Records drawn from a dataset
· · · ·
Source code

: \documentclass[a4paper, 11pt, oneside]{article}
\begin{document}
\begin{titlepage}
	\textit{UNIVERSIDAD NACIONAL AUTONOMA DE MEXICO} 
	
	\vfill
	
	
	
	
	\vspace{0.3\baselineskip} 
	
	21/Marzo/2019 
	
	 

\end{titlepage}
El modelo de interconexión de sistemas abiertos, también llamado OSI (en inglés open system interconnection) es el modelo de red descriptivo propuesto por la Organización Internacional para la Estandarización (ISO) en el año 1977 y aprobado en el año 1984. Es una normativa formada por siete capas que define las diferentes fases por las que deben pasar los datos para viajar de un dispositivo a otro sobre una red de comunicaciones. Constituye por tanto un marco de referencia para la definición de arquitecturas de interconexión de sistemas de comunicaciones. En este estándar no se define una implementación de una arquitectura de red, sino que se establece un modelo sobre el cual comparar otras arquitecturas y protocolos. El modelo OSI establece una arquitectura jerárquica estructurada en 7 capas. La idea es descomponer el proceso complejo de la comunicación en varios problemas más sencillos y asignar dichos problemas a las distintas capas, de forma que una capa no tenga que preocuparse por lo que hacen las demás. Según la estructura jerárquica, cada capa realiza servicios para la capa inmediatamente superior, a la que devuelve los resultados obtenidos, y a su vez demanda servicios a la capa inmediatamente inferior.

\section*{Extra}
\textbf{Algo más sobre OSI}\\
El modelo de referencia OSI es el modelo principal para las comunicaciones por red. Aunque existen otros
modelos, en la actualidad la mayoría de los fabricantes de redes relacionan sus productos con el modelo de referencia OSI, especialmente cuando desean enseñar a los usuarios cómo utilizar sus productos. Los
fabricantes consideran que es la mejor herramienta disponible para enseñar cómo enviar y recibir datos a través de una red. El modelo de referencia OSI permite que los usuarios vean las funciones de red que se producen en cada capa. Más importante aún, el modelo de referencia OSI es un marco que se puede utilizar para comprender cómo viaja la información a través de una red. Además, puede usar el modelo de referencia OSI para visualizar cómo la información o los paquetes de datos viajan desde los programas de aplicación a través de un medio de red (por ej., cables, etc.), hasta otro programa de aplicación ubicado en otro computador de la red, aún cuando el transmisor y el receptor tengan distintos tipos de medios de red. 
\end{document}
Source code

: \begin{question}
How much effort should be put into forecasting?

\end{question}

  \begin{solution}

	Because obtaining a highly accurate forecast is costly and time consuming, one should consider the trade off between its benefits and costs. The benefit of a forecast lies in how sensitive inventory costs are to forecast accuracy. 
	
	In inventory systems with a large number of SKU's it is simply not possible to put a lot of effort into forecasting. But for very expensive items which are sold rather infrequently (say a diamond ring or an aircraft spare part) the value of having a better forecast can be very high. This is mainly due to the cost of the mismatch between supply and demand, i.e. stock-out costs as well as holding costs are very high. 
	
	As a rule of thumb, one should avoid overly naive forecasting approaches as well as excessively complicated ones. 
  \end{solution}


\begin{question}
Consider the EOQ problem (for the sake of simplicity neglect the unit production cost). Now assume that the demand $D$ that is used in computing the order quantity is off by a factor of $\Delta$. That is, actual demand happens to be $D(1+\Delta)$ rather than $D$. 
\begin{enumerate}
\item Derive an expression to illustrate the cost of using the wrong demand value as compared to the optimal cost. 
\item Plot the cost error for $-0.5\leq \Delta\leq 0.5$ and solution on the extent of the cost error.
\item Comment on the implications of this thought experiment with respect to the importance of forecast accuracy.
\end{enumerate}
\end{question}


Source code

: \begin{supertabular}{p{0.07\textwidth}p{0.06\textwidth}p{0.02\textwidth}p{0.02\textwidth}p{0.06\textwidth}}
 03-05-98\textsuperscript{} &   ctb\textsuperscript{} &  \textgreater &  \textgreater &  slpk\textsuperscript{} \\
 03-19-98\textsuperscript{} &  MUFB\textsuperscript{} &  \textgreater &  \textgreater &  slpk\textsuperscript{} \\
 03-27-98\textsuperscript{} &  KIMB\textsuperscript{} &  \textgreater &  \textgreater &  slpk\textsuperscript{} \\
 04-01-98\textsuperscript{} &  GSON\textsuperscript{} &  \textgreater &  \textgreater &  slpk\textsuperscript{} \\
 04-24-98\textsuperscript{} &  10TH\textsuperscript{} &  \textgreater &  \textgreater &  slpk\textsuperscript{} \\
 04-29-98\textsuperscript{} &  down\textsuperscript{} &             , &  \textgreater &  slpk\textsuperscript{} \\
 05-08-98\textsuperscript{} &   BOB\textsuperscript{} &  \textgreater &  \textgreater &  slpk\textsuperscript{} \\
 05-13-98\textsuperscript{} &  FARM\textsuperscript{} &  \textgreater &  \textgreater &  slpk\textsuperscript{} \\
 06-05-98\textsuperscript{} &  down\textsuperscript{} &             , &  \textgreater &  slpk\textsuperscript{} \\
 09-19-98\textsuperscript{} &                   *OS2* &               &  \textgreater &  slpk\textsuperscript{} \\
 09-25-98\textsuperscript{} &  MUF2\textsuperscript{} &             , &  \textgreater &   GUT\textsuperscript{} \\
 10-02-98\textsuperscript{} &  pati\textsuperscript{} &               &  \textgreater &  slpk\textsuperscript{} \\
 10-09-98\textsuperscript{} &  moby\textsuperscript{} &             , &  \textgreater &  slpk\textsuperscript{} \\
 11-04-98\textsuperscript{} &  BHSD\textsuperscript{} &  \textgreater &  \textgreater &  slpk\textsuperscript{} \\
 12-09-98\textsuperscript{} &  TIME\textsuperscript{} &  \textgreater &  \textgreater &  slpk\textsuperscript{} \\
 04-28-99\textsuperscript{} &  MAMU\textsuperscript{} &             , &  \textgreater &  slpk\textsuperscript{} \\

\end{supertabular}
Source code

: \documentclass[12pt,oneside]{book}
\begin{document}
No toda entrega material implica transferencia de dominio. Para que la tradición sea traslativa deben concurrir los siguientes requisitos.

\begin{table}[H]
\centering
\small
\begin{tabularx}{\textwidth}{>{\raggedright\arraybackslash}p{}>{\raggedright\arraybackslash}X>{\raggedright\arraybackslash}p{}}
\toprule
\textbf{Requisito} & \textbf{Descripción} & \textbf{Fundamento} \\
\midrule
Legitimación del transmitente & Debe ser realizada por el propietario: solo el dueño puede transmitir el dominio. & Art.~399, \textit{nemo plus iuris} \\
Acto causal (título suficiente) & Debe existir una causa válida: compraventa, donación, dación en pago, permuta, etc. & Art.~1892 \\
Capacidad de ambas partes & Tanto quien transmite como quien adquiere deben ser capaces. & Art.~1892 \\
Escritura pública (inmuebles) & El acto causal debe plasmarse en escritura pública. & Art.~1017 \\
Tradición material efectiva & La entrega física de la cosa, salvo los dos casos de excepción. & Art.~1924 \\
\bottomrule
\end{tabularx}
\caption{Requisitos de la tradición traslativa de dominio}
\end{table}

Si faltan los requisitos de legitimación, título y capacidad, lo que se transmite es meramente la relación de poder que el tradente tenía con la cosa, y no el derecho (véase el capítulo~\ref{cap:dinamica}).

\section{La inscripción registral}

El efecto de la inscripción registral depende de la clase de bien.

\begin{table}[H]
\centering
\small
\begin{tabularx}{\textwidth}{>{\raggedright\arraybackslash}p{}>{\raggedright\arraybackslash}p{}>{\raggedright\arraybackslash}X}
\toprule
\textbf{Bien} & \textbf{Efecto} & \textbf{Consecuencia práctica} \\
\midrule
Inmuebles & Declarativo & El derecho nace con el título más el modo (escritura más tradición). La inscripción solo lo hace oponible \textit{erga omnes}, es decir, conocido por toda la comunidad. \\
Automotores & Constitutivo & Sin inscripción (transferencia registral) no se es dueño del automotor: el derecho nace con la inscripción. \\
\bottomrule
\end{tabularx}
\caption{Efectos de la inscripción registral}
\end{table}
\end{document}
· · · ·
• [WHAT IS EXPECTED]: You are asked to transcribe the complete data exactly.

• [RESPONSE TO THE EXERCISE]:
Source code

: \documentclass[a4paper, 11pt, oneside]{article}
\begin{document}
\begin{titlepage}
	\textit{UNIVERSIDAD NACIONAL AUTONOMA DE MEXICO} 
	
	\vfill
	
	
	
	
	\vspace{0.3\baselineskip} 
	
	21/Marzo/2019 
	
	 

\end{titlepage}
El modelo de interconexión de sistemas abiertos, también llamado OSI (en inglés open system interconnection) es el modelo de red descriptivo propuesto por la Organización Internacional para la Estandarización (ISO) en el año 1977 y aprobado en el año 1984. Es una normativa formada por siete capas que define las diferentes fases por las que deben pasar los datos para viajar de un dispositivo a otro sobre una red de comunicaciones. Constituye por tanto un marco de referencia para la definición de arquitecturas de interconexión de sistemas de comunicaciones. En este estándar no se define una implementación de una arquitectura de red, sino que se establece un modelo sobre el cual comparar otras arquitecturas y protocolos. El modelo OSI establece una arquitectura jerárquica estructurada en 7 capas. La idea es descomponer el proceso complejo de la comunicación en varios problemas más sencillos y asignar dichos problemas a las distintas capas, de forma que una capa no tenga que preocuparse por lo que hacen las demás. Según la estructura jerárquica, cada capa realiza servicios para la capa inmediatamente superior, a la que devuelve los resultados obtenidos, y a su vez demanda servicios a la capa inmediatamente inferior.

\section*{Extra}
\textbf{Algo más sobre OSI}\\
El modelo de referencia OSI es el modelo principal para las comunicaciones por red. Aunque existen otros
modelos, en la actualidad la mayoría de los fabricantes de redes relacionan sus productos con el modelo de referencia OSI, especialmente cuando desean enseñar a los usuarios cómo utilizar sus productos. Los
fabricantes consideran que es la mejor herramienta disponible para enseñar cómo enviar y recibir datos a través de una red. El modelo de referencia OSI permite que los usuarios vean las funciones de red que se producen en cada capa. Más importante aún, el modelo de referencia OSI es un marco que se puede utilizar para comprender cómo viaja la información a través de una red. Además, puede usar el modelo de referencia OSI para visualizar cómo la información o los paquetes de datos viajan desde los programas de aplicación a través de un medio de red (por ej., cables, etc.), hasta otro programa de aplicación ubicado en otro computador de la red, aún cuando el transmisor y el receptor tengan distintos tipos de medios de red. 
\end{document}
Source code

: \begin{question}
How much effort should be put into forecasting?

\end{question}

  \begin{solution}

	Because obtaining a highly accurate forecast is costly and time consuming, one should consider the trade off between its benefits and costs. The benefit of a forecast lies in how sensitive inventory costs are to forecast accuracy. 
	
	In inventory systems with a large number of SKU's it is simply not possible to put a lot of effort into forecasting. But for very expensive items which are sold rather infrequently (say a diamond ring or an aircraft spare part) the value of having a better forecast can be very high. This is mainly due to the cost of the mismatch between supply and demand, i.e. stock-out costs as well as holding costs are very high. 
	
	As a rule of thumb, one should avoid overly naive forecasting approaches as well as excessively complicated ones. 
  \end{solution}


\begin{question}
Consider the EOQ problem (for the sake of simplicity neglect the unit production cost). Now assume that the demand $D$ that is used in computing the order quantity is off by a factor of $\Delta$. That is, actual demand happens to be $D(1+\Delta)$ rather than $D$. 
\begin{enumerate}
\item Derive an expression to illustrate the cost of using the wrong demand value as compared to the optimal cost. 
\item Plot the cost error for $-0.5\leq \Delta\leq 0.5$ and solution on the extent of the cost error.
\item Comment on the implications of this thought experiment with respect to the importance of forecast accuracy.
\end{enumerate}
\end{question}


Source code

: \begin{supertabular}{p{0.07\textwidth}p{0.06\textwidth}p{0.02\textwidth}p{0.02\textwidth}p{0.06\textwidth}}
 03-05-98\textsuperscript{} &   ctb\textsuperscript{} &  \textgreater &  \textgreater &  slpk\textsuperscript{} \\
 03-19-98\textsuperscript{} &  MUFB\textsuperscript{} &  \textgreater &  \textgreater &  slpk\textsuperscript{} \\
 03-27-98\textsuperscript{} &  KIMB\textsuperscript{} &  \textgreater &  \textgreater &  slpk\textsuperscript{} \\
 04-01-98\textsuperscript{} &  GSON\textsuperscript{} &  \textgreater &  \textgreater &  slpk\textsuperscript{} \\
 04-24-98\textsuperscript{} &  10TH\textsuperscript{} &  \textgreater &  \textgreater &  slpk\textsuperscript{} \\
 04-29-98\textsuperscript{} &  down\textsuperscript{} &             , &  \textgreater &  slpk\textsuperscript{} \\
 05-08-98\textsuperscript{} &   BOB\textsuperscript{} &  \textgreater &  \textgreater &  slpk\textsuperscript{} \\
 05-13-98\textsuperscript{} &  FARM\textsuperscript{} &  \textgreater &  \textgreater &  slpk\textsuperscript{} \\
 06-05-98\textsuperscript{} &  down\textsuperscript{} &             , &  \textgreater &  slpk\textsuperscript{} \\
 09-19-98\textsuperscript{} &                   *OS2* &               &  \textgreater &  slpk\textsuperscript{} \\
 09-25-98\textsuperscript{} &  MUF2\textsuperscript{} &             , &  \textgreater &   GUT\textsuperscript{} \\
 10-02-98\textsuperscript{} &  pati\textsuperscript{} &               &  \textgreater &  slpk\textsuperscript{} \\
 10-09-98\textsuperscript{} &  moby\textsuperscript{} &             , &  \textgreater &  slpk\textsuperscript{} \\
 11-04-98\textsuperscript{} &  BHSD\textsuperscript{} &  \textgreater &  \textgreater &  slpk\textsuperscript{} \\
 12-09-98\textsuperscript{} &  TIME\textsuperscript{} &  \textgreater &  \textgreater &  slpk\textsuperscript{} \\
 04-28-99\textsuperscript{} &  MAMU\textsuperscript{} &             , &  \textgreater &  slpk\textsuperscript{} \\

\end{supertabular}
Source code

: \documentclass[12pt,oneside]{book}
\begin{document}
No toda entrega material implica transferencia de dominio. Para que la tradición sea traslativa deben concurrir los siguientes requisitos.

\begin{table}[H]
\centering
\small
\begin{tabularx}{\textwidth}{>{\raggedright\arraybackslash}p{}>{\raggedright\arraybackslash}X>{\raggedright\arraybackslash}p{}}
\toprule
\textbf{Requisito} & \textbf{Descripción} & \textbf{Fundamento} \\
\midrule
Legitimación del transmitente & Debe ser realizada por el propietario: solo el dueño puede transmitir el dominio. & Art.~399, \textit{nemo plus iuris} \\
Acto causal (título suficiente) & Debe existir una causa válida: compraventa, donación, dación en pago, permuta, etc. & Art.~1892 \\
Capacidad de ambas partes & Tanto quien transmite como quien adquiere deben ser capaces. & Art.~1892 \\
Escritura pública (inmuebles) & El acto causal debe plasmarse en escritura pública. & Art.~1017 \\
Tradición material efectiva & La entrega física de la cosa, salvo los dos casos de excepción. & Art.~1924 \\
\bottomrule
\end{tabularx}
\caption{Requisitos de la tradición traslativa de dominio}
\end{table}

Si faltan los requisitos de legitimación, título y capacidad, lo que se transmite es meramente la relación de poder que el tradente tenía con la cosa, y no el derecho (véase el capítulo~\ref{cap:dinamica}).

\section{La inscripción registral}

El efecto de la inscripción registral depende de la clase de bien.

\begin{table}[H]
\centering
\small
\begin{tabularx}{\textwidth}{>{\raggedright\arraybackslash}p{}>{\raggedright\arraybackslash}p{}>{\raggedright\arraybackslash}X}
\toprule
\textbf{Bien} & \textbf{Efecto} & \textbf{Consecuencia práctica} \\
\midrule
Inmuebles & Declarativo & El derecho nace con el título más el modo (escritura más tradición). La inscripción solo lo hace oponible \textit{erga omnes}, es decir, conocido por toda la comunidad. \\
Automotores & Constitutivo & Sin inscripción (transferencia registral) no se es dueño del automotor: el derecho nace con la inscripción. \\
\bottomrule
\end{tabularx}
\caption{Efectos de la inscripción registral}
\end{table}
\end{document}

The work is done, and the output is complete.